I intend to focus on the Budget’s impact on the cultural and creative industries and I note my interests as set out in the register. The industrial strategy Green Paper named the creative industries among eight growth sectors. But the term “creative industries” encompasses multiple subsectors and this Budget is largely targeted at those perceived to have greatest potential for growth. There is a new tax relief for visual effects, £3 million for promoting creative careers and the continuation of tax relief for film, high-end TV, animation and video games.

There was some good news for other parts of the sector, with a renewed commitment to tax relief for orchestras, theatres, museums and galleries, and even higher rates of relief from next year. National museums and galleries won increases in both grant in aid and capital funding, but there was no parallel support for local authority-funded museums and galleries, many of which face closure through lack of funds.

By and large, the package of support for the creative industries does not provide the same relief for arts and culture as it does for those subsectors described as “growth driving”. Documents published alongside the Budget revealed that £100 million of local cultural projects allocated funding through the levelling-up fund will likely be scrapped, with spend “reprioritised towards growth”. The UK shared prosperity fund, established to offset the loss of valuable EU place-based funds, will reduce from £1.5 billion to £900 million next year and then be phased out completely.
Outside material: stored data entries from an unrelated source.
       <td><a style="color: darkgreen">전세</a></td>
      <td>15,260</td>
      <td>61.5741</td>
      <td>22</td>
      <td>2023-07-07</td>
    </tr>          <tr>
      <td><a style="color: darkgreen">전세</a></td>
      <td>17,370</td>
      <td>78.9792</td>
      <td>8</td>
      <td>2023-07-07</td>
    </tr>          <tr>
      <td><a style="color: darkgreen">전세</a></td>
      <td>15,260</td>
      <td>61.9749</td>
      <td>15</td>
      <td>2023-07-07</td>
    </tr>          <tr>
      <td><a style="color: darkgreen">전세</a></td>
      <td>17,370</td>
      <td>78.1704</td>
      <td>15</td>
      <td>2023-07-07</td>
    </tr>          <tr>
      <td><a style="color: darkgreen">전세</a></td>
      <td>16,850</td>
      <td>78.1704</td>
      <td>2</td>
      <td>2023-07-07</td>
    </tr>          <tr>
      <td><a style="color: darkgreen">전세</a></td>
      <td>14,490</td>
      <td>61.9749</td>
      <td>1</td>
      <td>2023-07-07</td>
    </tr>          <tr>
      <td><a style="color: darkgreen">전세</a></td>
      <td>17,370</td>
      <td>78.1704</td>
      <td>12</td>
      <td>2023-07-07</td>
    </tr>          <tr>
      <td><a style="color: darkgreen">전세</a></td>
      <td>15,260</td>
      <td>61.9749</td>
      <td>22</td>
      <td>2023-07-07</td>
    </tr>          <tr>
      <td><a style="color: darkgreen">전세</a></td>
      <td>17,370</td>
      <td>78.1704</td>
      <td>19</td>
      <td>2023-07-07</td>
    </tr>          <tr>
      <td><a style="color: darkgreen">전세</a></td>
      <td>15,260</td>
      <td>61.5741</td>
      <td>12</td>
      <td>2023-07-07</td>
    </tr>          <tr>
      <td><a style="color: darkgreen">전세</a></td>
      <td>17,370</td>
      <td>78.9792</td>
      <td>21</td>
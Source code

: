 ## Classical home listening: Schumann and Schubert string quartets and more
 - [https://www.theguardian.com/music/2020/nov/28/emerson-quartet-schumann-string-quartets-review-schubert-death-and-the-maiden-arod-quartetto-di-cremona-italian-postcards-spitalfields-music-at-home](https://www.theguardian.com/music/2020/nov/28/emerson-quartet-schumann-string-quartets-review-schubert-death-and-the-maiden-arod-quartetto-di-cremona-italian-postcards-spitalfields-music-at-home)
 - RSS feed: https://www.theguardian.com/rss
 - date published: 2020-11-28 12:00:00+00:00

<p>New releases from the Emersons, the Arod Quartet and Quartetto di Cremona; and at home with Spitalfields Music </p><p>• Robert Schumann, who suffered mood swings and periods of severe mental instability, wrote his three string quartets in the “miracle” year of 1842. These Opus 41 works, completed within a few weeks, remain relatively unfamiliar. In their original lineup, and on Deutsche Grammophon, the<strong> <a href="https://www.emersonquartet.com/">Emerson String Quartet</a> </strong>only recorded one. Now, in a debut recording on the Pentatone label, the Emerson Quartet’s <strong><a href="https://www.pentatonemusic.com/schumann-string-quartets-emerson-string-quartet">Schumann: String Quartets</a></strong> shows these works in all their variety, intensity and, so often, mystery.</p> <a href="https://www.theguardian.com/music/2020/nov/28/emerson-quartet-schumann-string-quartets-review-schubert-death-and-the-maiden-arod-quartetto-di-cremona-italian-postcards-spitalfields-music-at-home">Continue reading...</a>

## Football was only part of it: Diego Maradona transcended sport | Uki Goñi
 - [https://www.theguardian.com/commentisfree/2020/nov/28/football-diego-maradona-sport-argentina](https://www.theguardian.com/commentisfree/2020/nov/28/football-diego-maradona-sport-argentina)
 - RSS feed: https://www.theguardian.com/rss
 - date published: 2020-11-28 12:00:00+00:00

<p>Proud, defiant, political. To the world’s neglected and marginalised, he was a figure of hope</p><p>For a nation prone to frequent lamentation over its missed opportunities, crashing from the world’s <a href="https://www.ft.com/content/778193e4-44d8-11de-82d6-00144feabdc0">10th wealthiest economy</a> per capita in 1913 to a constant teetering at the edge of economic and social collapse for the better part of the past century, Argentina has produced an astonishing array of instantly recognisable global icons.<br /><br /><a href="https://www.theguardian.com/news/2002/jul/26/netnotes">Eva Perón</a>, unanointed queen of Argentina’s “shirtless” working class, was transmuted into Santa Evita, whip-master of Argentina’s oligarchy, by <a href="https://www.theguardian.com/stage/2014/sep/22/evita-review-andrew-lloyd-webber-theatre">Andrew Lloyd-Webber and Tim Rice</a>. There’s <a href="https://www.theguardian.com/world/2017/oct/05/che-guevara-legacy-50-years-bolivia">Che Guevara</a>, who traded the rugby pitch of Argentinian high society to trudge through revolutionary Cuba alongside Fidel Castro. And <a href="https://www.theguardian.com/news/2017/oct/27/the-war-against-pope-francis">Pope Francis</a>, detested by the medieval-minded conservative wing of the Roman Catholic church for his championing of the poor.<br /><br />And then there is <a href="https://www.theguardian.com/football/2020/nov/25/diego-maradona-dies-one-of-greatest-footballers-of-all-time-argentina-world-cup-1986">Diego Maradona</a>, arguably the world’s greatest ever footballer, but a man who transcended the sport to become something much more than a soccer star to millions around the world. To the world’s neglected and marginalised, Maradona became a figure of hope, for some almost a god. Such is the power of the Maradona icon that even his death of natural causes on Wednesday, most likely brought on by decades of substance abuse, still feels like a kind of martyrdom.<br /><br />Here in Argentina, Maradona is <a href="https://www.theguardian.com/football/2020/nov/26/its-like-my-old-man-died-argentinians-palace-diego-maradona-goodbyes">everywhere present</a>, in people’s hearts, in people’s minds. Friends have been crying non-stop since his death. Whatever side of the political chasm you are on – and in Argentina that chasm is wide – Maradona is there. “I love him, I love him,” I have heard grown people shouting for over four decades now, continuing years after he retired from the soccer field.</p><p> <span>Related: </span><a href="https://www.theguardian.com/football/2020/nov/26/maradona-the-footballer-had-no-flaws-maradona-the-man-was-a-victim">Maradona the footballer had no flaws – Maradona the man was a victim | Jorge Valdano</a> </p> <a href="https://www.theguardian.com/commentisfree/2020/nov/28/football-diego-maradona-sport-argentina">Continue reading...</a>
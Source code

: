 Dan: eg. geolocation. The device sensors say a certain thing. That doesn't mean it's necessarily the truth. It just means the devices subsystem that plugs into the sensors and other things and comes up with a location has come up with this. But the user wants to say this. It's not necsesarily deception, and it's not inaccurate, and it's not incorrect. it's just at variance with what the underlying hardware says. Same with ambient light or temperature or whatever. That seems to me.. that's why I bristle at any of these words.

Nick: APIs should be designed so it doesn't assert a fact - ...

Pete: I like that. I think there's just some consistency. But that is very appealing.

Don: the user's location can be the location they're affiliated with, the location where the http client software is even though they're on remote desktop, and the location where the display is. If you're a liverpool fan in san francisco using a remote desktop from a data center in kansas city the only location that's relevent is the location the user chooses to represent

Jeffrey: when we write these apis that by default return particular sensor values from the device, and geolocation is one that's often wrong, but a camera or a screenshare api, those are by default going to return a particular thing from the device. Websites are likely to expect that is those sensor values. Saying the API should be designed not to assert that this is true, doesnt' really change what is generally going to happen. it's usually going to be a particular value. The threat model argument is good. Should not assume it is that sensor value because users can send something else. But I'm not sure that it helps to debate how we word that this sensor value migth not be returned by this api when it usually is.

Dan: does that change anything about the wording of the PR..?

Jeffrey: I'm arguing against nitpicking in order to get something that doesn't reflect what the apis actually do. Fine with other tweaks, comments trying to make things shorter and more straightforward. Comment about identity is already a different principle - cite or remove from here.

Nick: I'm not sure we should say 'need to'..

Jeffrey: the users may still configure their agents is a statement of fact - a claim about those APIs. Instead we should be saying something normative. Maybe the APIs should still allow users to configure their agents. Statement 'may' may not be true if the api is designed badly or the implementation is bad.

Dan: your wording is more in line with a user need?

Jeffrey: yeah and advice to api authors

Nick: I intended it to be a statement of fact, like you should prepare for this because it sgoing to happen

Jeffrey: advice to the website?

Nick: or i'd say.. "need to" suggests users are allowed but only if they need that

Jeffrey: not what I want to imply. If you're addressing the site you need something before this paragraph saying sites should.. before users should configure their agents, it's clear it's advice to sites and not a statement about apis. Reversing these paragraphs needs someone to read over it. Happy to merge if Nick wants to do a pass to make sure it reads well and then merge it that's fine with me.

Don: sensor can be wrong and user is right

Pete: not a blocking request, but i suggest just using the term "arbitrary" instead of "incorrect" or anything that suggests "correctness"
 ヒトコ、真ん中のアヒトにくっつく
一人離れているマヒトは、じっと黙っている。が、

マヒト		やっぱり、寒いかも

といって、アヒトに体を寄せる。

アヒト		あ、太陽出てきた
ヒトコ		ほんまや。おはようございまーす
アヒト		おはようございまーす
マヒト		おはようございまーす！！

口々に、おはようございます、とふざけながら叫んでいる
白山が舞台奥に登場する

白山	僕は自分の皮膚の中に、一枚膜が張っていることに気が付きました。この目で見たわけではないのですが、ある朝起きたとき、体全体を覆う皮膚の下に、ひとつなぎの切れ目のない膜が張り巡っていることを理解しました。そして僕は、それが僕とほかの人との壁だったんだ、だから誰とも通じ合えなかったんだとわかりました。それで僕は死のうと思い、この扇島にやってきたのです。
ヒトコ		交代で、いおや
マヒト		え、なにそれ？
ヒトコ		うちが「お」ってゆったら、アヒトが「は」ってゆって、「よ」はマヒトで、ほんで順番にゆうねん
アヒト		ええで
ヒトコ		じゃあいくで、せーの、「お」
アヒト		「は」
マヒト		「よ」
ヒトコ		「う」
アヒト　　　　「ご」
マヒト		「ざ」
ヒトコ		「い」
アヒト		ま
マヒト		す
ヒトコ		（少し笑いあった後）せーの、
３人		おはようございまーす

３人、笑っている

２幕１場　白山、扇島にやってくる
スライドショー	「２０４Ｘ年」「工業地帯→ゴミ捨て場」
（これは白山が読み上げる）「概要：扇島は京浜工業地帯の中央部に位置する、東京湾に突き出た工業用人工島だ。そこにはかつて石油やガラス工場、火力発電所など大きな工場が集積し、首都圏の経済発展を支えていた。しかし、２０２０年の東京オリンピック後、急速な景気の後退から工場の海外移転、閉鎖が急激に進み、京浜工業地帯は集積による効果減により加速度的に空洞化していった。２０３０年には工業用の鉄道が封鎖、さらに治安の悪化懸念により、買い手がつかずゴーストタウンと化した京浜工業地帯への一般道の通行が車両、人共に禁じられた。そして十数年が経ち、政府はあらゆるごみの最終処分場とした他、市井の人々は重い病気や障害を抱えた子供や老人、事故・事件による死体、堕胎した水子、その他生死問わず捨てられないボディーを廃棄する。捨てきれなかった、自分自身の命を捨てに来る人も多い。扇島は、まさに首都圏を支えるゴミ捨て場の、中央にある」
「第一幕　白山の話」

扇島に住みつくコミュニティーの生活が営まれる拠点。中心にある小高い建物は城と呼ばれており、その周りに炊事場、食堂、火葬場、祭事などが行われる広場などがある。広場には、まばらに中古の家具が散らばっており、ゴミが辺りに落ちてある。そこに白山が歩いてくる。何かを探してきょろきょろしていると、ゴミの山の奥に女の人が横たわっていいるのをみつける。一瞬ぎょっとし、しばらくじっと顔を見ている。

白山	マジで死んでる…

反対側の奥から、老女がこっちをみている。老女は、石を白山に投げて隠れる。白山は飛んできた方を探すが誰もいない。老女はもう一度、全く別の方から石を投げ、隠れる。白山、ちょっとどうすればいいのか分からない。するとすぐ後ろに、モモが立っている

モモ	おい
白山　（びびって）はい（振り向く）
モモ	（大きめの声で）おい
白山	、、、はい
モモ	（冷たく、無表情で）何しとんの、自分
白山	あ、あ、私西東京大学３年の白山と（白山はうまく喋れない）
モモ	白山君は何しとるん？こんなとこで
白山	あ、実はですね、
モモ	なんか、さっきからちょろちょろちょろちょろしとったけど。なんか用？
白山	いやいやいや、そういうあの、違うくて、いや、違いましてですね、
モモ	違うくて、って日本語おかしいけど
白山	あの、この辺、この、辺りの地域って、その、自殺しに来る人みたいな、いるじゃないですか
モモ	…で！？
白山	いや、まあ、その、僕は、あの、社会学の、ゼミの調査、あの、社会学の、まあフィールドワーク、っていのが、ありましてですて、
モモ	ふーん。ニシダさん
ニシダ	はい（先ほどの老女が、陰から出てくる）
Of course, difficult choices had to be made, but this is notably at odds with the emphasis of the DCMS Secretary of State on place and the regional agenda, both in the content of her sector speeches and the locations she has chosen to deliver them. Last week, she wrote that

“for millions of people, geography has become destiny … This Budget has put the Creative Industries front and centre of how we write those people back into our national story and drive opportunity, jobs and prosperity into every community, in every region”.

That is a great ambition, but it will be achieved only if investment takes into account the complex interdependencies between the creative industries’ subsectors and the role of arts and culture in nurturing the creativity that underpins the ecosystem as a whole. The Budget overlooks this. It also overlooks the contribution of cultural organisations to local infrastructure and their importance in multiagency place-based partnerships that help raise aspirations, build skills, generate growth and create liveable places in which people can have pride.

Arts and culture have so much to contribute to the growth and opportunities mission, but it is a sector that has been underfunded over the last decade and is struggling to recover from the crises of the last five years. Increases to employer NIC and the minimum wage will pile more pressure on organisations already operating on the edge. Job reductions and scaled-back services will surely follow.

Some 7,500 charities, cultural and voluntary organisations have written to the Chancellor calling for exemption from the increase in employer NIC. They are essential partners in the delivery of public services, yet they will not enjoy the same exemption as public sector bodies. Independent trusts that spun out from local authority control over the last decade to ensure continued provision of services in the face of council cuts, will pay the increased rate, while the same services that remained in the public sector will not.

I conclude by asking the Minister two questions. Have the Government undertaken an impact assessment of the increase in employer national insurance contributions on these organisations and the communities they support? Will the Government commit to working with the ACEVO and NCVO to reduce the burden on their members at a time when their contribution to public services is needed more than ever?